Точно так же всерьез я не писал и никогда не буду писать о кажущемся абсурде человеческого существования и всего того, что происходит в мире. А не буду писать потому, что я просто не верю в абсурд. Абсурд - это слишком легко. Это лишь верхний слой жизни (и смерти). А за ним стоит Замысел. И что бы в мире ни произошло, но люди и через сотни и через тысячи лет будут недоумевать и мучиться, в чем же он все-таки был и есть, этот Замысел. Именно, повторяю, Замысел, а не абсурд. Слишком это легкое дело - сказать, что все абсурд, что, как говаривал когда-то еще Ф.М. Достоевский, все на свете есть только "нуль да синильная кислота".
Как я имел уже возможность неоднократно убедиться, для большинства читающей нашей публики до сих пор все еще существуют два совершенно разных, не имеющих никакого отношения друг к другу человека: Н. Шмелев - писатель и Н. Шмелев - экономист. Что ж, наверное, по-своему прав был когда-то мой редактор из "Нового мира" Анатолий Стреляный, настаивавший тогда, когда мы с ним готовили мою сильно нашумевшую в свое время статью "Авансы и долги", чтобы я взял псевдоним.
- Смотрите, - говорил он. - Иначе вас все время будут путать. Такого двойного бремени вы, ваше имя, можете и не потянуть. Это, понимаете, слишком уж сложно для читателя - двое в одном. Ему ведь некогда разбираться, кто из вас кто.

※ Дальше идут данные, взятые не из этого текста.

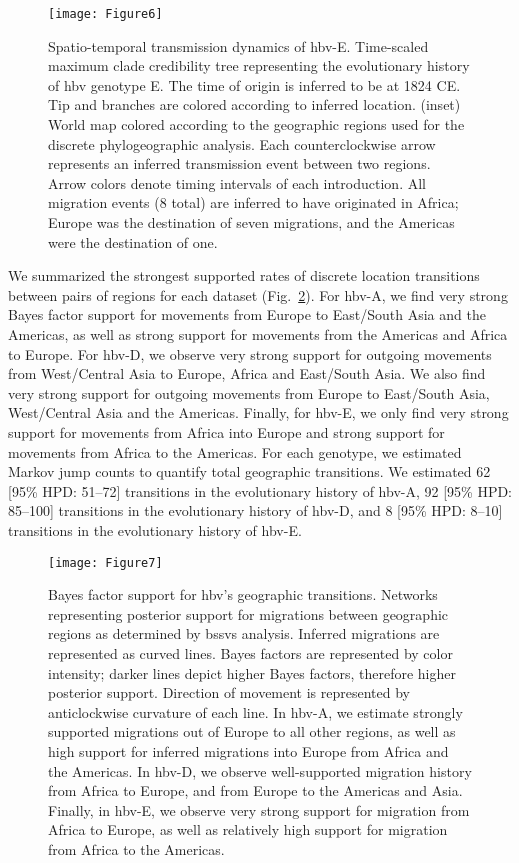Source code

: \begin{figure}[ht]
  \centering
  \texttt{[image: Figure6]}
  \caption[HBV-E phylogeography]{Spatio-temporal transmission dynamics of \gls{hbv}-E. Time-scaled maximum clade credibility tree representing the evolutionary history of \gls{hbv} genotype E. The time of origin is inferred to be at 1824 CE. Tip and branches are colored  according to inferred location. (inset) World map colored according to the geographic regions used for the discrete phylogeographic analysis. Each counterclockwise arrow represents an inferred transmission event between two regions. Arrow colors denote timing intervals of each introduction. All migration events (8 total) are inferred to have originated in Africa; Europe was the destination of seven migrations, and the Americas were the destination of one.}
  \label{fig:3-6}
\end{figure}

We summarized the strongest supported rates of discrete location transitions between pairs of regions for each dataset (Fig.~\ref{fig:3-7}).
For \gls{hbv}-A, we find very strong Bayes factor support \citep{kass_bayes_1995} for movements from Europe to East/South Asia and the Americas, as well as strong support for movements from the Americas and Africa to Europe.
For \gls{hbv}-D, we observe very strong support for outgoing movements from West/Central Asia to Europe, Africa and East/South Asia.
We also find very strong support for outgoing movements from Europe to East/South Asia, West/Central Asia and the Americas.
Finally, for \gls{hbv}-E, we only find very strong support for movements from Africa into Europe and strong support for movements from Africa to the Americas.
For each genotype, we estimated Markov jump counts to quantify total geographic transitions.
We estimated 62 [95\% HPD: 51--72] transitions in the evolutionary history of \gls{hbv}-A, 92 [95\% HPD: 85--100] transitions in the evolutionary history of \gls{hbv}-D, and 8 [95\% HPD: 8--10] transitions in the evolutionary history of \gls{hbv}-E.

\begin{figure}[ht]
  \centering
  \texttt{[image: Figure7]}
  \caption[Bayes factor support for HBV migrations]{Bayes factor support for \gls{hbv}'s geographic transitions. Networks representing posterior support for migrations between geographic regions as determined by \gls{bssvs} analysis. Inferred migrations are represented as curved lines. Bayes factors are represented by color intensity; darker lines depict higher Bayes factors, therefore higher posterior support. Direction of movement is represented by anticlockwise curvature of each line. In \gls{hbv}-A, we estimate strongly supported migrations out of Europe to all other regions, as well as high support for inferred migrations into Europe from Africa and the Americas. In \gls{hbv}-D, we observe well-supported migration history from Africa to Europe, and from Europe to the Americas and Asia. Finally, in \gls{hbv}-E, we observe very strong support for migration from Africa to Europe, as well as relatively high support for migration from Africa to the Americas.}
  \label{fig:3-7}
\end{figure}

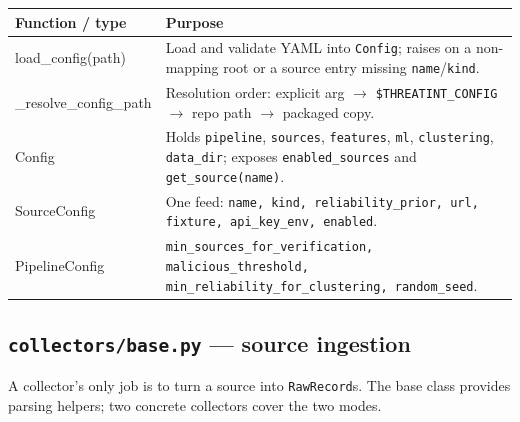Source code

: \documentclass[11pt,a4paper]{article}
\newcommand{\code}[1]{\texttt{\small #1}}
\begin{document}
\begin{center}
\begin{tabularx}{\linewidth}{@{}>{\ttfamily\small}p{4.4cm}X@{}}
\toprule
\rowcolor{paper}\textbf{Function / type} & \textbf{Purpose} \\
\midrule
load\_config(path) & Load and validate YAML into \code{Config}; raises on a non-mapping root or a source entry missing \code{name}/\code{kind}. \\
\_resolve\_config\_path & Resolution order: explicit arg $\rightarrow$ \code{\$THREATINT\_CONFIG} $\rightarrow$ repo path $\rightarrow$ packaged copy. \\
Config & Holds \code{pipeline}, \code{sources}, \code{features}, \code{ml}, \code{clustering}, \code{data\_dir}; exposes \code{enabled\_sources} and \code{get\_source(name)}. \\
SourceConfig & One feed: \code{name, kind, reliability\_prior, url, fixture, api\_key\_env, enabled}. \\
PipelineConfig & \code{min\_sources\_for\_verification, malicious\_threshold, min\_reliability\_for\_clustering, random\_seed}. \\
\bottomrule
\end{tabularx}
\end{center}

\subsection{\code{collectors/base.py} --- source ingestion}
A collector's only job is to turn a source into \code{RawRecord}s. The base
class provides parsing helpers; two concrete collectors cover the two modes.
\end{document}
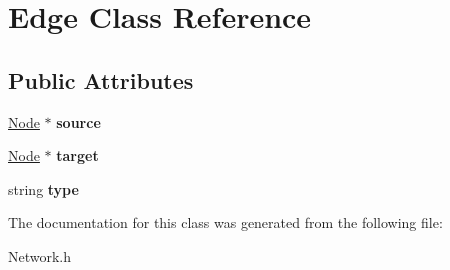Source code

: \hypertarget{classEdge}{\section{\-Edge \-Class \-Reference}
\label{classEdge}
}
\subsection*{\-Public \-Attributes}
\begin{DoxyCompactItemize}
\item 
\hypertarget{classEdge_a79aa2bf58656c7cec77ac1b2a31940a5}{\hyperlink{classNode}{\-Node} $\ast$ {\bfseries source}}\label{classEdge_a79aa2bf58656c7cec77ac1b2a31940a5}

\item 
\hypertarget{classEdge_a2772ec48091c855edc820d4191f32479}{\hyperlink{classNode}{\-Node} $\ast$ {\bfseries target}}\label{classEdge_a2772ec48091c855edc820d4191f32479}

\item 
\hypertarget{classEdge_a248d7f545596fea799d86d8b7a57dc66}{string {\bfseries type}}\label{classEdge_a248d7f545596fea799d86d8b7a57dc66}

\end{DoxyCompactItemize}


\-The documentation for this class was generated from the following file\-:\begin{DoxyCompactItemize}
\item 
\-Network.\-h\end{DoxyCompactItemize}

Двойное? Строго говоря, даже не двойное, а пятерное. Или даже больше того. В свою биографию я с достаточно серьезными основаниями мог бы, наверное, вписать еще, к примеру, и такие профессии, как парламентарий, политолог, историк, университетский профессор, международник-журналист. И что, каждый раз для каждой такой ипостаси брать новый псевдоним? Нет уж, как решила судьба и как естественным порядком сложилась она, жизнь, так пусть оно и будет. Имя человека не выстраивается, оно складывается само собой. И искусственно прятать в глазах людей одного себя от другого себя, по истинному, а не мнимому счету, не сделает человека ни на йоту больше, чем он на самом деле есть. Даже при том, что в наше время ярлык "энциклопедист" давно уже несет в себе скорее привкус пренебрежения, чем хвалы, и от него лучше бы сразу отделаться, если уж всерьез настраиваешься на житейский успех.